Activity - Filter the entries below down to the lines that hold "example".

(Records from a collection)
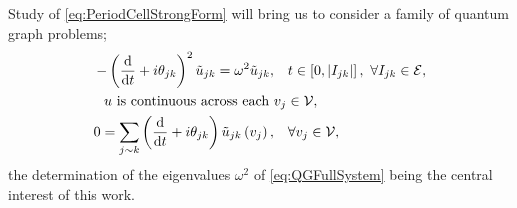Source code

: Study of \eqref{eq:PeriodCellStrongForm} will bring us to consider a family of quantum graph problems;
\begin{subequations} \label{eq:QGFullSystem}
	\begin{align}
		-\left( \dfrac{\mathrm{d}}{\mathrm{d}t} + i\theta_{jk} \right)^2 \tilde{u}_{jk} = \omega^2 \tilde{u}_{jk}, &\quad t\in\left[ 0,\left\lvert I_{jk} \right\rvert \right], \ \forall I_{jk}\in \mathcal{E}, \label{eq:QGEdgeODEs} \\
		u \text{ is continuous across each } &v_j \in \mathcal{V}, \label{eq:QGVertCty }\\
		0 = \sum_{j\sim k}\left( \dfrac{\mathrm{d}}{\mathrm{d}t} + i\theta_{jk} \right)\tilde{u}_{jk}\left( v_j \right), &\quad \forall v_j \in \mathcal{V}, \label{eq:QGDerivCondition}
	\end{align}
\end{subequations}
the determination of the eigenvalues $\omega^2$ of \eqref{eq:QGFullSystem} being the central interest of this work.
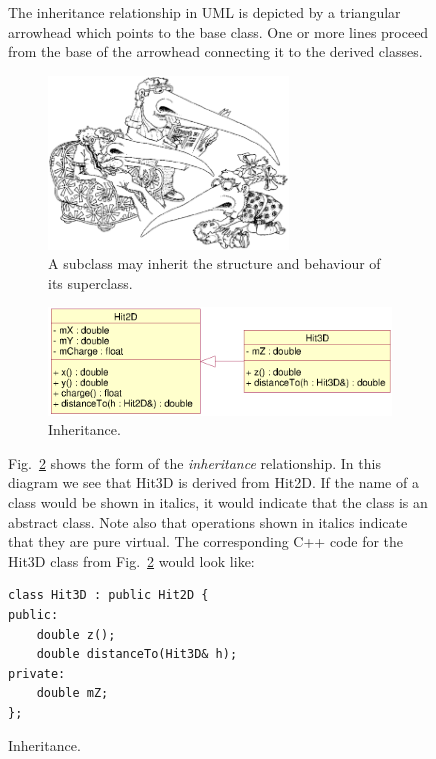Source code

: \documentclass[twoside]{article}
\begin{document}
\begin{figure}[htb]
\begin{center}
The inheritance relationship in UML is depicted by a triangular
arrowhead which points to the base class. One or more lines proceed
from the base of the arrowhead connecting it to the derived classes.
\begin{figure}[htb]
    \begin{center}
        \includegraphics[width=0.7\textwidth]{cartoon6.eps}
        \caption{A subclass may inherit the structure and behaviour
            of its superclass.}
    \end{center}
\end{figure}
\begin{figure}[htb]
    \begin{center}
        \includegraphics{umlInheritance.eps}
        \caption{Inheritance.}
        \label{fig:umlInheritance}
    \end{center}
\end{figure}

Fig.~\ref{fig:umlInheritance} shows the form of the \emph{inheritance}
relationship.  In this diagram we see that Hit3D is derived from
Hit2D.  If the name of a class would be shown in italics, it would
indicate that the class is an abstract class.  Note also that
operations shown in italics indicate that they are pure virtual.  The
corresponding C++ code for the Hit3D class from
Fig.~\ref{fig:umlInheritance} would look like:

{\footnotesize
\begin{verbatim}
class Hit3D : public Hit2D {
public:
    double z();
    double distanceTo(Hit3D& h);
private:
    double mZ;
};
\end{verbatim}
}%


\end{center}
\end{figure}
\end{document}
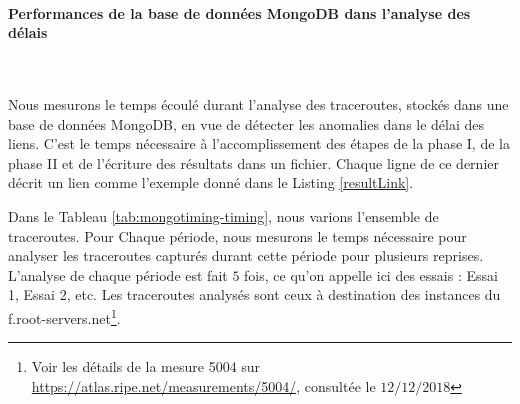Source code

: \paragraph{Performances de la base de données MongoDB dans l'analyse des délais }~


Nous mesurons le temps écoulé durant l'analyse des traceroutes, stockés dans une base de données MongoDB,  en vue de détecter les anomalies dans le délai des liens. C'est le temps nécessaire à l'accomplissement des étapes de la phase I, de la phase II et de l'écriture des résultats dans un fichier. Chaque ligne de ce dernier  décrit un lien comme l'exemple donné dans le Listing \ref{resultLink}.  

Dans le Tableau \ref{tab:mongotiming-timing}, nous varions l'ensemble de traceroutes. Pour Chaque période, nous mesurons le temps nécessaire pour analyser les traceroutes capturés durant cette période pour plusieurs reprises. L'analyse de chaque période est fait $5$ fois, ce qu'on appelle ici des essais : Essai 1, Essai 2, etc.  Les traceroutes analysés sont ceux à destination des instances du f.root-servers.net\footnote{Voir les détails de la mesure 5004 sur \url{https://atlas.ripe.net/measurements/5004/}, consultée le $12/12/2018$}.



\begin{table}[h]
	\captionsetup{justification=centering}
\caption{Les temps d'exécution d'analyse de traceroutes en fonction de la taille de données avec MongoDB}
\label{tab:mongotiming-timing}
\end{table}

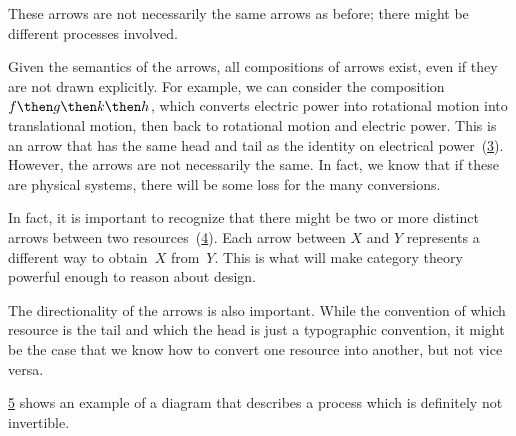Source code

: \begin{figure}[h!]
    \centering
    \caption{\label{fig:e6}}
\end{figure}

These arrows are not necessarily the same arrows as before; there might be different processes
involved.

\begin{figure}[h!]
    \centering
    \caption{\label{fig:e6-together}}
\end{figure}

Given the semantics of the arrows, all compositions of arrows exist, even if they are not drawn
explicitly. For example, we can consider the composition~$f\then g \then k \then h$, which
converts electric power into rotational motion into translational motion, then back to
rotational motion and electric power. This is an arrow that has the same head and tail as the
identity on electrical power~(\cref{fig:e8}). However, the arrows are not necessarily the same. In fact, we know that if these are physical systems, there will be some loss for the many conversions.

\begin{figure}[h!]
    \centering
    \caption{\label{fig:e8}}
\end{figure}

In fact, it is important to recognize that there might be two or more distinct
arrows between two resources~(\cref{fig:e9}). Each arrow between $X$ and $Y$ represents a different way  to obtain~$X$ from~$Y$. This is what will make category theory powerful enough to reason about design.


\begin{figure}[h!]
    \centering
    \caption{\label{fig:e9}}
\end{figure}

The directionality of the arrows is also important. While the convention of
which resource is the tail and which the head is just a typographic convention,
it might be the case that we know how to convert one resource into another, but
not vice versa.

\cref{fig:e10} shows an example of a diagram that describes a process which is definitely
not invertible.

\begin{figure}[h!]
    \centering
    \caption{\label{fig:e10}}
\end{figure}
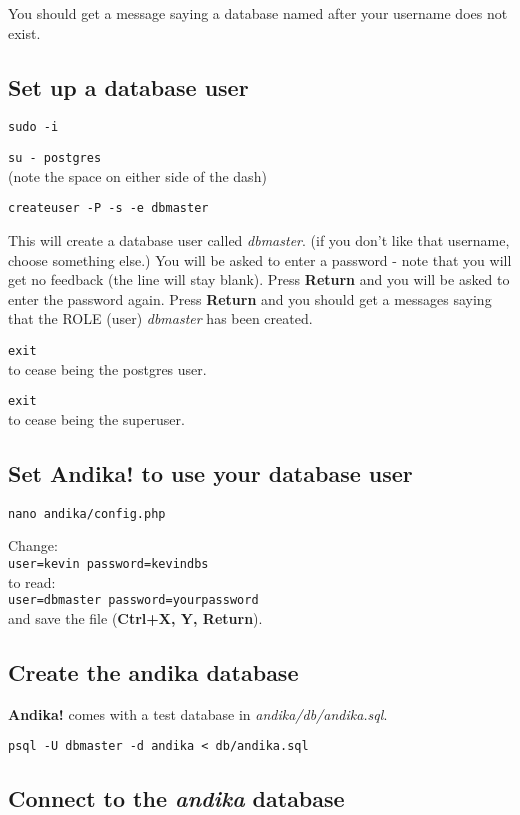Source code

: \documentclass[a4paper,10pt]{article}
\begin{document}
You should get a message saying a database named after your username does not exist.

\subsection{Set up a database user}
\label{ss:dbuser}

\verb|sudo -i|

\verb|su - postgres|\\
(note the space on either side of the dash)

\verb|createuser -P -s -e dbmaster|

This will create a database user called \textit{dbmaster}.  (if you don't like that username, choose something else.) You will be asked to enter a password - note that you will get no feedback (the line will stay blank).  Press \textbf{Return} and you will be asked to enter the password again.  Press \textbf{Return} and you should get a messages saying that the ROLE (user) \textit{dbmaster} has been created.

\verb|exit|\\
to cease being the postgres user.

\verb|exit|\\
to cease being the superuser.

\subsection{Set Andika! to use your database user}

\verb|nano andika/config.php|

Change:\\
\verb|user=kevin password=kevindbs|\\
to read:\\
\verb|user=dbmaster password=yourpassword|\\
and save the file (\textbf{Ctrl+X, Y, Return}).

\subsection{Create the andika database}

\textbf{Andika!} comes with a test database in \textit{andika/db/andika.sql}.

\verb|psql -U dbmaster -d andika < db/andika.sql|

\subsection{Connect to the \textit{andika} database}
\label{ss:connect}
\end{document}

Your solution -
explicitly. For example, we can consider the composition~$f\then g \then k \then h$, which
\cref{fig:e10} shows an example of a diagram that describes a process which is definitely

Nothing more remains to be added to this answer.